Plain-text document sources
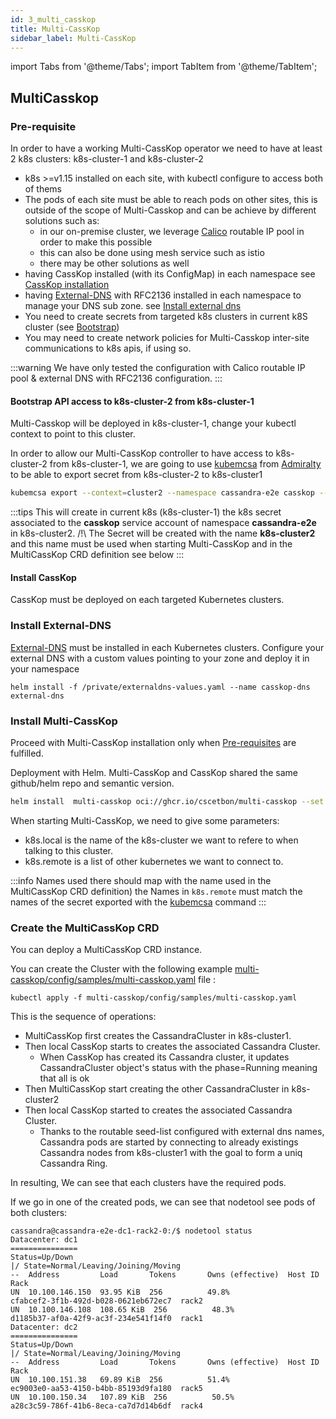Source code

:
 ```yaml
---
id: 3_multi_casskop
title: Multi-CassKop
sidebar_label: Multi-CassKop
---
```

import Tabs from '@theme/Tabs';
import TabItem from '@theme/TabItem';

## MultiCasskop

### Pre-requisite

In order to have a working Multi-CassKop operator we need to have at least 2 k8s clusters: k8s-cluster-1 and k8s-cluster-2

- k8s >=v1.15 installed on each site, with kubectl configure to access both of thems
- The pods of each site must be able to reach pods on other sites, this is outside of the scope of Multi-Casskop and can
  be achieve by different solutions such as:
  - in our on-premise cluster, we leverage [Calico](https://www.projectcalico.org/why-bgp/) routable IP pool in order to make this possible
  - this can also be done using mesh service such as istio
  - there may be other solutions as well
- having CassKop installed (with its ConfigMap) in each namespace see [CassKop installation](#casskop)
- having [External-DNS](https://github.com/kubernetes-sigs/external-dns) with RFC2136 installed in each namespace to
  manage your DNS sub zone. see [Install external dns](#install-external-dns)
- You need to create secrets from targeted k8s clusters in current k8S cluster (see [Bootstrap](#bootstrap-api-access-to-k8s-cluster-2-from-k8s-cluster-1))
- You may need to create network policies for Multi-Casskop inter-site communications to k8s apis, if using so.

:::warning
We have only tested the configuration with Calico routable IP pool & external DNS with RFC2136 configuration.
:::

#### Bootstrap API access to k8s-cluster-2 from k8s-cluster-1

Multi-Casskop will be deployed in k8s-cluster-1, change your kubectl context to point to this cluster.

In order to allow our Multi-CassKop controller to have access to k8s-cluster-2 from k8s-cluster-1, we are going to use
[kubemcsa](https://github.com/admiraltyio/multicluster-service-account/releases/tag/v0.6.1) from
[Admiralty](https://admiralty.io/) to be able to export secret from k8s-cluster-2 to k8s-cluster1

```sh
kubemcsa export --context=cluster2 --namespace cassandra-e2e casskop --as k8s-cluster2 | kubectl apply -f -
```

:::tips
This will create in current k8s (k8s-cluster-1) the k8s secret associated to the
**casskop** service account of namespace **cassandra-e2e** in k8s-cluster2.
/!\ The Secret will be created with the name **k8s-cluster2** and this name must be used when starting Multi-CassKop and
in the MultiCassKop CRD definition see below
:::

#### Install CassKop

CassKop must be deployed on each targeted Kubernetes clusters.

### Install External-DNS

[External-DNS](https://github.com/kubernetes-sigs/external-dns) must be installed in each Kubernetes clusters.
Configure your external DNS with a custom values pointing to your zone and deploy it in your namespace 

```console
helm install -f /private/externaldns-values.yaml --name casskop-dns external-dns 
```

### Install Multi-CassKop

Proceed with Multi-CassKop installation only when [Pre-requisites](#pre-requisites) are fulfilled.

Deployment with Helm. Multi-CassKop and CassKop shared the same github/helm repo and semantic version.


```bash
helm install  multi-casskop oci://ghcr.io/cscetbon/multi-casskop --set k8s.local=k8s-cluster1 --set k8s.remote={k8s-cluster2}
```

When starting Multi-CassKop, we need to give some parameters:
- k8s.local is the name of the k8s-cluster we want to refere to when talking to this cluster.
- k8s.remote is a list of other kubernetes we want to connect to.

:::info
Names used there should map with the name used in the MultiCassKop CRD definition)
the Names in `k8s.remote` must match the names of the secret exported with the [kubemcsa](#bootstrap-api-access-to-k8s-cluster-2-from-k8s-cluster-1) command
:::

### Create the MultiCassKop CRD

You can deploy a MultiCassKop CRD instance.

You can create the Cluster with the following example [multi-casskop/config/samples/multi-casskop.yaml](https://github.com/Orange-OpenSource/casskop/tree/master/multi-casskop/config/samples/multi-casskop.yaml) file :

```
kubectl apply -f multi-casskop/config/samples/multi-casskop.yaml
```

This is the sequence of operations:
- MultiCassKop first creates the CassandraCluster in k8s-cluster1. 
- Then local CassKop starts to creates the associated Cassandra Cluster.
  - When CassKop has created its Cassandra cluster, it updates CassandraCluster object's status with the phase=Running meaning that
  all is ok
- Then MultiCassKop start creating the other CassandraCluster in k8s-cluster2
- Then local CassKop started to creates the associated Cassandra Cluster.
  - Thanks to the routable seed-list configured with external dns names, Cassandra pods are started by connecting to
    already existings Cassandra nodes from k8s-cluster1 with the goal to form a uniq Cassandra Ring.

In resulting, We can see that each clusters have the required pods.

If we go in one of the created pods, we can see that nodetool see pods of both clusters:

```
cassandra@cassandra-e2e-dc1-rack2-0:/$ nodetool status
Datacenter: dc1
===============
Status=Up/Down
|/ State=Normal/Leaving/Joining/Moving
--  Address         Load       Tokens       Owns (effective)  Host ID                               Rack
UN  10.100.146.150  93.95 KiB  256          49.8%             cfabcef2-3f1b-492d-b028-0621eb672ec7  rack2
UN  10.100.146.108  108.65 KiB  256          48.3%             d1185b37-af0a-42f9-ac3f-234e541f14f0  rack1
Datacenter: dc2
===============
Status=Up/Down
|/ State=Normal/Leaving/Joining/Moving
--  Address         Load       Tokens       Owns (effective)  Host ID                               Rack
UN  10.100.151.38   69.89 KiB  256          51.4%             ec9003e0-aa53-4150-b4bb-85193d9fa180  rack5
UN  10.100.150.34   107.89 KiB  256          50.5%             a28c3c59-786f-41b6-8eca-ca7d7d14b6df  rack4
```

• [Exercise]:
Copy the records above from the first line through the line containing "- You need to", both included, and leave out any pictures.

• [The completed task]:
Source code

:
 ```yaml
---
id: 3_multi_casskop
title: Multi-CassKop
sidebar_label: Multi-CassKop
---
```

import Tabs from '@theme/Tabs';
import TabItem from '@theme/TabItem';

## MultiCasskop

### Pre-requisite

In order to have a working Multi-CassKop operator we need to have at least 2 k8s clusters: k8s-cluster-1 and k8s-cluster-2

- k8s >=v1.15 installed on each site, with kubectl configure to access both of thems
- The pods of each site must be able to reach pods on other sites, this is outside of the scope of Multi-Casskop and can
  be achieve by different solutions such as:
  - in our on-premise cluster, we leverage [Calico](https://www.projectcalico.org/why-bgp/) routable IP pool in order to make this possible
  - this can also be done using mesh service such as istio
  - there may be other solutions as well
- having CassKop installed (with its ConfigMap) in each namespace see [CassKop installation](#casskop)
- having [External-DNS](https://github.com/kubernetes-sigs/external-dns) with RFC2136 installed in each namespace to
  manage your DNS sub zone. see [Install external dns](#install-external-dns)
- You need to create secrets from targeted k8s clusters in current k8S cluster (see [Bootstrap](#bootstrap-api-access-to-k8s-cluster-2-from-k8s-cluster-1))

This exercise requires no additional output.